Mniej aresztowań i deportacji. Amerykańska Agencja do spraw imigracji i egzekwowania przepisów celnych ma skoncentrować się na zagrożeniach dla bezpieczeństwa narodowego. O nowych wytycznych agencji napisał "Washington Post". Administracja Joe Bidena oznajmiła ponadto, że USA jeszcze w tym tygodniu zamierzają powrócić do Rady Praw Człowieka Narodów Zjednoczonych.
Jak podał dziennik "Washington Post", nowa administracja USA dąży do przejęcia większej kontroli nad Agencją do spraw imigracji i egzekwowania przepisów celnych (ICE), która zyskała dużą swobodę działania w czasie kadencji Donalda Trumpa. Agencja ma skoncentrować się głównie na zagrożeniach dla bezpieczeństwa narodowego, przekroczeniach granicy w ostatnim czasie oraz imigrantach kończących karę więzienia za ciężkie wyroki.

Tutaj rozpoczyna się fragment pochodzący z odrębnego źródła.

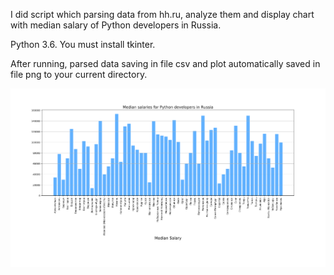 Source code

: I did script which parsing data from hh.ru, analyze them and display chart with median salary of Python developers in Russia.

Python 3.6. 
You must install tkinter.


After running, parsed data saving in file csv and plot automatically saved in file png to your current directory.

![Иллюстрация к проекту](pic/Median_salary.png)
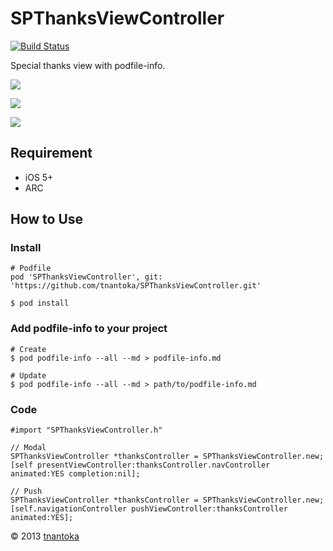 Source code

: # SPThanksViewController

[![Build Status](https://travis-ci.org/tnantoka/SPThanksViewController.png?branch=master)](https://travis-ci.org/tnantoka/SPThanksViewController)

Special thanks view with podfile-info.

![](http://tobioka.net/wp-content/uploads/2013/06/SPThanksViewController_phone1.png)

![](http://tobioka.net/wp-content/uploads/2013/06/SPThanksViewController_phone2.png)

![](http://tobioka.net/wp-content/uploads/2013/06/SPThanksViewController_pad.png)

## Requirement
* iOS 5+
* ARC

## How to Use

### Install
    # Podfile
    pod 'SPThanksViewController', git: 'https://github.com/tnantoka/SPThanksViewController.git'
    
    $ pod install

### Add podfile-info to your project
    # Create
	$ pod podfile-info --all --md > podfile-info.md
	
	# Update
	$ pod podfile-info --all --md > path/to/podfile-info.md
	
### Code
    #import "SPThanksViewController.h"

	// Modal
    SPThanksViewController *thanksController = SPThanksViewController.new;
    [self presentViewController:thanksController.navController animated:YES completion:nil];

    // Push
    SPThanksViewController *thanksController = SPThanksViewController.new;
    [self.navigationController pushViewController:thanksController animated:YES];

&copy; 2013 [tnantoka](https://twitter.com/tnantoka)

- Ogólnie rzecz biorąc, wyroki te nie obejmowałyby (mniej poważnych) przestępstw związanych z narkotykami, zwykłych napadów, prowadzenia pojazdów pod wpływem alkoholu i narkotyków, prania brudnych pieniędzy, przestępstw przeciwko mieniu i podatkowych, oszustw, nagabywania lub oskarżeń bez wyroków skazujących – wyliczył pełniący obowiązki dyrektora ICE Tae Johnson, cytowany przez "Washington Post".
Niektórzy urzędnicy ICE utrzymują jednak, że proponowane zmiany odbiorą służbom granicznym swobodę decydowania i poważnie ograniczą ich zdolność do aresztowania i deportacji przestępców. - Zlikwidowali ICE bez zniesienia ICE. (…) Wydaje się dosłownie, że przeszliśmy od możliwości pełnego egzekwowania naszych praw imigracyjnych, a teraz powiedziano nam, że nie wolno nam niczego egzekwować – mówił gazecie urzędnik, chcący zachować anonimowość.
"Powstrzymanie i zreformowanie"
Według ICE każdy, kto przebywa w USA bezprawnie, wciąż będzie jednak podlegał aresztowaniu, w tym osoby, które popełniły przestępstwa i zostały zwolnione jeszcze przed wydaniem wytycznych. Najwyższym priorytetem pozostaną też m.in. przestępstwa seksualne. - Popełnienie poważnego przestępstwa jest najbardziej rozstrzygającym dowodem wskazującym na zagrożenie bezpieczeństwa publicznego. ICE zachowuje nieograniczoną swobodę w ocenie każdego zachowania, które stanowi zagrożenie dla bezpieczeństwa publicznego – mówiła rzeczniczka tej agencji Jenny Burke.
"Washington Post" przypomniał, że prezydent Joe Biden obiecał "powstrzymać i zreformować", ale nie wyeliminować ICE. Powołując się na Johnsona gazeta wyszczególniła, że imigranci powinni być traktowani jako zagrożenie dla bezpieczeństwa publicznego w przypadkach brutalnego zachowania, udokumentowanych powiązań z gangami lub wyroków skazujących za ciężkie przestępstwa. Obejmują one m.in. morderstwa, gwałty, wykorzystywanie dzieci i poważne naruszenie prawa związanego z narkotykami.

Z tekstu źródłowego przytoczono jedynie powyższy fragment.